I made my first tweet over four and a half years ago and, presently, Twitter is the thing on the Internet that I find the most useful and fulfilling. When I signed-in to twitter for the first time, there was no iPad (and the iPhone was brand new), but the iPad quickly became my device of choice for interacting with Twitter, and with the Internet in general, really, when I’m not working (writing, coding, etc.).

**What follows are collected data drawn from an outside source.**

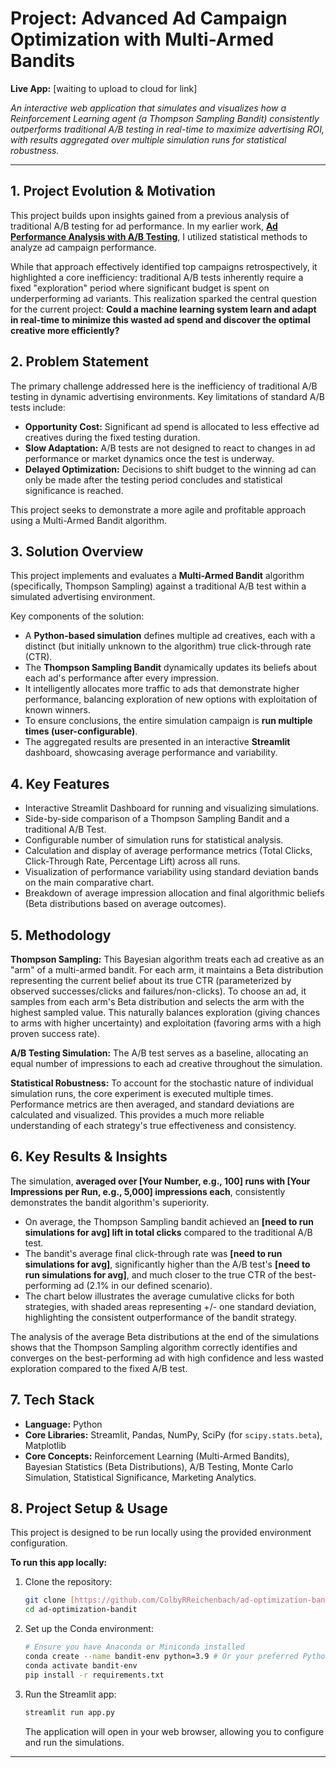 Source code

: # Project: Advanced Ad Campaign Optimization with Multi-Armed Bandits

**Live App:** [waiting to upload to cloud for link]

*An interactive web application that simulates and visualizes how a Reinforcement Learning agent (a Thompson Sampling Bandit) consistently outperforms traditional A/B testing in real-time to maximize advertising ROI, with results aggregated over multiple simulation runs for statistical robustness.*

---

## 1. Project Evolution & Motivation

This project builds upon insights gained from a previous analysis of traditional A/B testing for ad performance. In my earlier work, **[Ad Performance Analysis with A/B Testing](https://github.com/ColbyRReichenbach/Ad-Performance-Analysis-AB-Testing)**, I utilized statistical methods to analyze ad campaign performance.

While that approach effectively identified top campaigns retrospectively, it highlighted a core inefficiency: traditional A/B tests inherently require a fixed "exploration" period where significant budget is spent on underperforming ad variants. This realization sparked the central question for the current project: **Could a machine learning system learn and adapt in real-time to minimize this wasted ad spend and discover the optimal creative more efficiently?**

## 2. Problem Statement

The primary challenge addressed here is the inefficiency of traditional A/B testing in dynamic advertising environments. Key limitations of standard A/B tests include:
* **Opportunity Cost:** Significant ad spend is allocated to less effective ad creatives during the fixed testing duration.
* **Slow Adaptation:** A/B tests are not designed to react to changes in ad performance or market dynamics once the test is underway.
* **Delayed Optimization:** Decisions to shift budget to the winning ad can only be made after the testing period concludes and statistical significance is reached.

This project seeks to demonstrate a more agile and profitable approach using a Multi-Armed Bandit algorithm.

## 3. Solution Overview

This project implements and evaluates a **Multi-Armed Bandit** algorithm (specifically, Thompson Sampling) against a traditional A/B test within a simulated advertising environment.

Key components of the solution:
* A **Python-based simulation** defines multiple ad creatives, each with a distinct (but initially unknown to the algorithm) true click-through rate (CTR).
* The **Thompson Sampling Bandit** dynamically updates its beliefs about each ad's performance after every impression.
* It intelligently allocates more traffic to ads that demonstrate higher performance, balancing exploration of new options with exploitation of known winners.
* To ensure conclusions, the entire simulation campaign is **run multiple times (user-configurable)**.
* The aggregated results are presented in an interactive **Streamlit** dashboard, showcasing average performance and variability.

## 4. Key Features

* Interactive Streamlit Dashboard for running and visualizing simulations.
* Side-by-side comparison of a Thompson Sampling Bandit and a traditional A/B Test.
* Configurable number of simulation runs for statistical analysis.
* Calculation and display of average performance metrics (Total Clicks, Click-Through Rate, Percentage Lift) across all runs.
* Visualization of performance variability using standard deviation bands on the main comparative chart.
* Breakdown of average impression allocation and final algorithmic beliefs (Beta distributions based on average outcomes).

## 5. Methodology

**Thompson Sampling:** This Bayesian algorithm treats each ad creative as an "arm" of a multi-armed bandit. For each arm, it maintains a Beta distribution representing the current belief about its true CTR (parameterized by observed successes/clicks and failures/non-clicks). To choose an ad, it samples from each arm's Beta distribution and selects the arm with the highest sampled value. This naturally balances exploration (giving chances to arms with higher uncertainty) and exploitation (favoring arms with a high proven success rate).

**A/B Testing Simulation:** The A/B test serves as a baseline, allocating an equal number of impressions to each ad creative throughout the simulation.

**Statistical Robustness:** To account for the stochastic nature of individual simulation runs, the core experiment is executed multiple times. Performance metrics are then averaged, and standard deviations are calculated and visualized. This provides a much more reliable understanding of each strategy's true effectiveness and consistency.

## 6. Key Results & Insights

The simulation, **averaged over [Your Number, e.g., 100] runs with [Your Impressions per Run, e.g., 5,000] impressions each**, consistently demonstrates the bandit algorithm's superiority.

* On average, the Thompson Sampling bandit achieved an **[need to run simulations for avg] lift in total clicks** compared to the traditional A/B test.
* The bandit's average final click-through rate was **[need to run simulations for avg]**, significantly higher than the A/B test's **[need to run simulations for avg]**, and much closer to the true CTR of the best-performing ad (2.1% in our defined scenario).
* The chart below illustrates the average cumulative clicks for both strategies, with shaded areas representing +/- one standard deviation, highlighting the consistent outperformance of the bandit strategy.

The analysis of the average Beta distributions at the end of the simulations shows that the Thompson Sampling algorithm correctly identifies and converges on the best-performing ad with high confidence and less wasted exploration compared to the fixed A/B test.

## 7. Tech Stack
* **Language:** Python
* **Core Libraries:** Streamlit, Pandas, NumPy, SciPy (for `scipy.stats.beta`), Matplotlib
* **Core Concepts:** Reinforcement Learning (Multi-Armed Bandits), Bayesian Statistics (Beta Distributions), A/B Testing, Monte Carlo Simulation, Statistical Significance, Marketing Analytics.

## 8. Project Setup & Usage

This project is designed to be run locally using the provided environment configuration.

**To run this app locally:**
1.  Clone the repository:
    ```bash
    git clone [https://github.com/ColbyRReichenbach/ad-optimization-bandit.git](https://github.com/ColbyRReichenbach/ad-optimization-bandit.git) 
    cd ad-optimization-bandit
    ```
2.  Set up the Conda environment:
    ```bash
    # Ensure you have Anaconda or Miniconda installed
    conda create --name bandit-env python=3.9 # Or your preferred Python version
    conda activate bandit-env
    pip install -r requirements.txt
    ```
3.  Run the Streamlit app:
    ```bash
    streamlit run app.py
    ```
    The application will open in your web browser, allowing you to configure and run the simulations.

--- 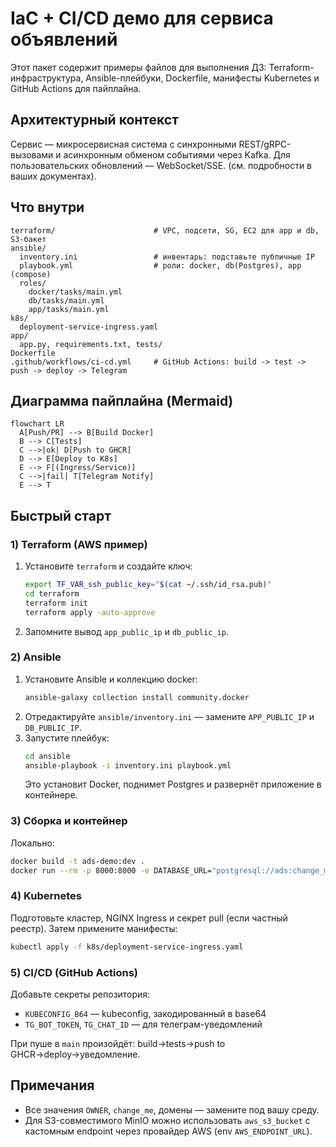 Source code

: # IaC + CI/CD демо для сервиса объявлений

Этот пакет содержит примеры файлов для выполнения ДЗ: Terraform-инфраструктура, Ansible-плейбуки, Dockerfile, манифесты Kubernetes и GitHub Actions для пайплайна.

## Архитектурный контекст
Сервис — микросервисная система с синхронными REST/gRPC-вызовами и асинхронным обменом событиями через Kafka. Для пользовательских обновлений — WebSocket/SSE. (см. подробности в ваших документах).

## Что внутри
```
terraform/                      # VPC, подсети, SG, EC2 для app и db, S3-бакет
ansible/
  inventory.ini                 # инвентарь: подставьте публичные IP
  playbook.yml                  # роли: docker, db(Postgres), app (compose)
  roles/
    docker/tasks/main.yml
    db/tasks/main.yml
    app/tasks/main.yml
k8s/
  deployment-service-ingress.yaml
app/
  app.py, requirements.txt, tests/
Dockerfile
.github/workflows/ci-cd.yml     # GitHub Actions: build -> test -> push -> deploy -> Telegram
```

## Диаграмма пайплайна (Mermaid)
```mermaid
flowchart LR
  A[Push/PR] --> B[Build Docker]
  B --> C[Tests]
  C -->|ok| D[Push to GHCR]
  D --> E[Deploy to K8s]
  E --> F[(Ingress/Service)]
  C -->|fail| T[Telegram Notify]
  E --> T
```

## Быстрый старт

### 1) Terraform (AWS пример)
1. Установите `terraform` и создайте ключ:
   ```bash
   export TF_VAR_ssh_public_key="$(cat ~/.ssh/id_rsa.pub)"
   cd terraform
   terraform init
   terraform apply -auto-approve
   ```
2. Запомните вывод `app_public_ip` и `db_public_ip`.

### 2) Ansible
1. Установите Ansible и коллекцию docker:
   ```bash
   ansible-galaxy collection install community.docker
   ```
2. Отредактируйте `ansible/inventory.ini` — замените `APP_PUBLIC_IP` и `DB_PUBLIC_IP`.
3. Запустите плейбук:
   ```bash
   cd ansible
   ansible-playbook -i inventory.ini playbook.yml
   ```
   Это установит Docker, поднимет Postgres и развернёт приложение в контейнере.

### 3) Сборка и контейнер
Локально:
```bash
docker build -t ads-demo:dev .
docker run --rm -p 8000:8000 -e DATABASE_URL="postgresql://ads:change_me@localhost:5432/adsdb" ads-demo:dev
```

### 4) Kubernetes
Подготовьте кластер, NGINX Ingress и секрет pull (если частный реестр). Затем примените манифесты:
```bash
kubectl apply -f k8s/deployment-service-ingress.yaml
```

### 5) CI/CD (GitHub Actions)
Добавьте секреты репозитория:
- `KUBECONFIG_B64` — kubeconfig, закодированный в base64
- `TG_BOT_TOKEN`, `TG_CHAT_ID` — для телеграм-уведомлений

При пуше в `main` произойдёт: build→tests→push to GHCR→deploy→уведомление.

## Примечания
- Все значения `OWNER`, `change_me`, домены — замените под вашу среду.
- Для S3-совместимого MinIO можно использовать `aws_s3_bucket` с кастомным endpoint через провайдер AWS (env `AWS_ENDPOINT_URL`). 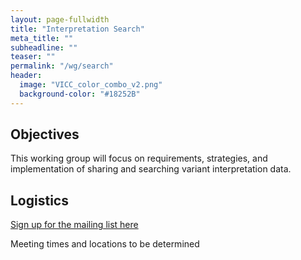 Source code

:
 ```yaml
---
layout: page-fullwidth
title: "Interpretation Search"
meta_title: ""
subheadline: ""
teaser: ""
permalink: "/wg/search"
header:
  image: "VICC_color_combo_v2.png"
  background-color: "#18252B"
---
```



## Objectives
This working group will focus on requirements, strategies, and implementation of sharing and searching variant interpretation data.

## Logistics

[Sign up for the mailing list here](https://groups.google.com/forum/#!forum/vicc-search-wg)

Meeting times and locations to be determined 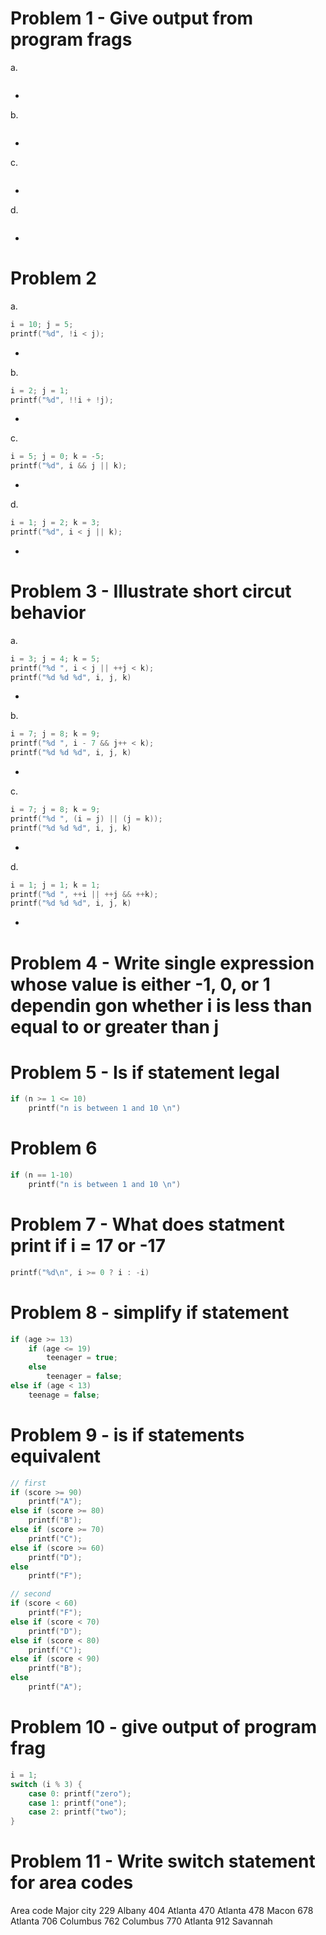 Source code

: # Problem 1 - Give output from program frags
a.
```C
```
- 
b.
```C
```
- 
c.
```C
```
- 
d.
```C
```
- 

# Problem 2
a.
```C
i = 10; j = 5;
printf("%d", !i < j);
```
- 
b.
```C
i = 2; j = 1;
printf("%d", !!i + !j);
```
- 
c.
```C
i = 5; j = 0; k = -5;
printf("%d", i && j || k);
```
- 
d.
```C
i = 1; j = 2; k = 3;
printf("%d", i < j || k);
```
- 

# Problem 3 - Illustrate short circut behavior
a.
```C
i = 3; j = 4; k = 5;
printf("%d ", i < j || ++j < k);
printf("%d %d %d", i, j, k)
```
- 
b.
```C
i = 7; j = 8; k = 9;
printf("%d ", i - 7 && j++ < k);
printf("%d %d %d", i, j, k)
```
- 
c.
```C
i = 7; j = 8; k = 9;
printf("%d ", (i = j) || (j = k));
printf("%d %d %d", i, j, k)
```
- 
d.
```C
i = 1; j = 1; k = 1;
printf("%d ", ++i || ++j && ++k);
printf("%d %d %d", i, j, k)
```
- 

# Problem 4 - Write single expression whose value is either -1, 0, or 1 dependin gon whether i is less than equal to or greater than j


# Problem 5 - Is if statement legal
```C
if (n >= 1 <= 10)
    printf("n is between 1 and 10 \n")
```

# Problem 6
```C
if (n == 1-10)
    printf("n is between 1 and 10 \n")
```

# Problem 7 - What does statment print if i = 17 or -17
```C
printf("%d\n", i >= 0 ? i : -i)
```

# Problem 8 - simplify if statement
```C
if (age >= 13)
    if (age <= 19)
        teenager = true;
    else
        teenager = false;
else if (age < 13)
    teenage = false;
```

# Problem 9 - is if statements equivalent
```C
// first
if (score >= 90)
    printf("A");
else if (score >= 80)
    printf("B");
else if (score >= 70)
    printf("C");
else if (score >= 60)
    printf("D");
else
    printf("F");

// second
if (score < 60)
    printf("F");
else if (score < 70)
    printf("D");
else if (score < 80)
    printf("C");
else if (score < 90)
    printf("B");
else
    printf("A");
```

# Problem 10 - give output of program frag
```C
i = 1;
switch (i % 3) {
    case 0: printf("zero");
    case 1: printf("one");
    case 2: printf("two");
}
```

# Problem 11 - Write switch statement for area codes
Area code   Major city
229         Albany
404         Atlanta
470         Atlanta
478         Macon
678         Atlanta
706         Columbus
762         Columbus
770         Atlanta
912         Savannah
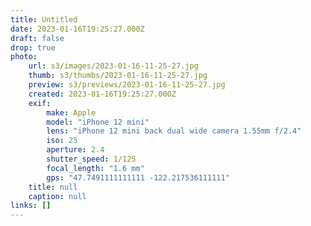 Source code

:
 ```yaml
---
title: Untitled
date: 2023-01-16T19:25:27.000Z
draft: false
drop: true
photo:
    url: s3/images/2023-01-16-11-25-27.jpg
    thumb: s3/thumbs/2023-01-16-11-25-27.jpg
    preview: s3/previews/2023-01-16-11-25-27.jpg
    created: 2023-01-16T19:25:27.000Z
    exif:
        make: Apple
        model: "iPhone 12 mini"
        lens: "iPhone 12 mini back dual wide camera 1.55mm f/2.4"
        iso: 25
        aperture: 2.4
        shutter_speed: 1/125
        focal_length: "1.6 mm"
        gps: "47.7491111111111 -122.217536111111"
    title: null
    caption: null
links: []
---
```

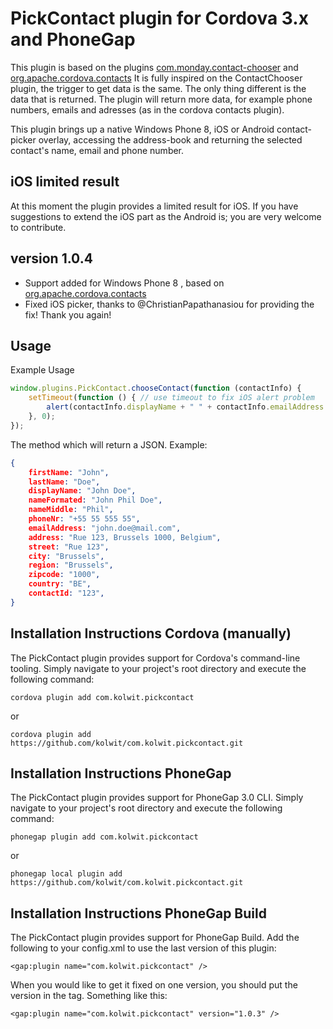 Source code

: # PickContact plugin for Cordova 3.x and PhoneGap

This plugin is based on the plugins [com.monday.contact-chooser](https://github.com/monday-consulting/ContactChooser) and [org.apache.cordova.contacts](https://github.com/apache/cordova-plugin-contacts)
It is fully inspired on the ContactChooser plugin, the trigger to get data is the same. The only thing different is the data that is returned. The plugin will return more data, for example phone numbers, emails and adresses (as in the cordova contacts plugin).

This plugin brings up a native Windows Phone 8, iOS or Android contact-picker overlay, accessing the address-book and returning the selected contact's name, email and phone number.

## iOS limited result
At this moment the plugin provides a limited result for iOS. If you have suggestions to extend the iOS part as the Android is; you are very welcome to contribute.

## version 1.0.4
- Support added for Windows Phone 8 , based on [org.apache.cordova.contacts](https://github.com/apache/cordova-plugin-contacts)
- Fixed iOS picker, thanks to @ChristianPapathanasiou for providing the fix! Thank you again!

## Usage

Example Usage

```js
window.plugins.PickContact.chooseContact(function (contactInfo) {
    setTimeout(function () { // use timeout to fix iOS alert problem
        alert(contactInfo.displayName + " " + contactInfo.emailAddress + " " + contactInfo.phoneNr );
    }, 0);
});
```

The method which will return a JSON. Example:

```json
{
	firstName: "John",
	lastName: "Doe",
    displayName: "John Doe",
	nameFormated: "John Phil Doe",
	nameMiddle: "Phil",
	phoneNr: "+55 55 555 55",
    emailAddress: "john.doe@mail.com",
	address: "Rue 123, Brussels 1000, Belgium",
	street: "Rue 123",
	city: "Brussels",
	region: "Brussels",
	zipcode: "1000",
	country: "BE",
	contactId: "123",
}
```

## Installation Instructions Cordova (manually)

The PickContact plugin provides support for Cordova's command-line tooling.
Simply navigate to your project's root directory and execute the following command:

```
cordova plugin add com.kolwit.pickcontact
```
or
```
cordova plugin add https://github.com/kolwit/com.kolwit.pickcontact.git
```

## Installation Instructions PhoneGap

The PickContact plugin provides support for PhoneGap 3.0 CLI.
Simply navigate to your project's root directory and execute the following command:


```
phonegap plugin add com.kolwit.pickcontact
```
or
```
phonegap local plugin add https://github.com/kolwit/com.kolwit.pickcontact.git
```

## Installation Instructions PhoneGap Build

The PickContact plugin provides support for PhoneGap Build.
Add the following to your config.xml to use the last version of this plugin:

```
<gap:plugin name="com.kolwit.pickcontact" />
```

When you would like to get it fixed on one version, you should put the version in the tag. Something like this:

```
<gap:plugin name="com.kolwit.pickcontact" version="1.0.3" />
```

Over time, various apps arrived that provided a better Twitter experience for iOS users than that of the Twitter website. Now, I’m not going to go into the whole history of the iOS Twitter app landscape as I’m prone to do (I just deleted a paragraph, in fact, where I had begun to do so…sigh…), but suffice it to say that, on the iPad, Twitter (the app from Twitter Inc., themselves) that sprang from their purchase of Atebits’ Tweetie a couple of years back, was — until quite recently — the best iPad Twitter experience out there. Its interface was, I will say, perfect for the multitouch, 10-inch tablet. It featured panes of information that could be slid to the fore or conveniently out of the way such that amazingly efficient use of the device’s screen could be made. The interface felt very (literally) hands-on, lending to a surprisingly immersive experience for a Twitter app. Twitter on the iPad was what you used to show off the device to curious friends. It felt like the future.
No more.
When version 4.3.2 of Twitter was replaced with version 5.0 in the App Store on September 18th, all that was nearly magical about its interface was gone, replaced by a new, dramatically less functional interface the motivations behind which I will surely never understand. This past weekend, I updated Twitter on my iPad and, when presented with this new interface, I was nonplussed. My first thought was that somehow, perhaps resulting from an App Store glitch, a very old version of Twitter had been installed on my iPad by mistake. As I moved through the app, I became more and more alarmed as well as confused as the apparent fracture in functionality that first greeted me grew into a mighty, gaping chasm upon further inspection.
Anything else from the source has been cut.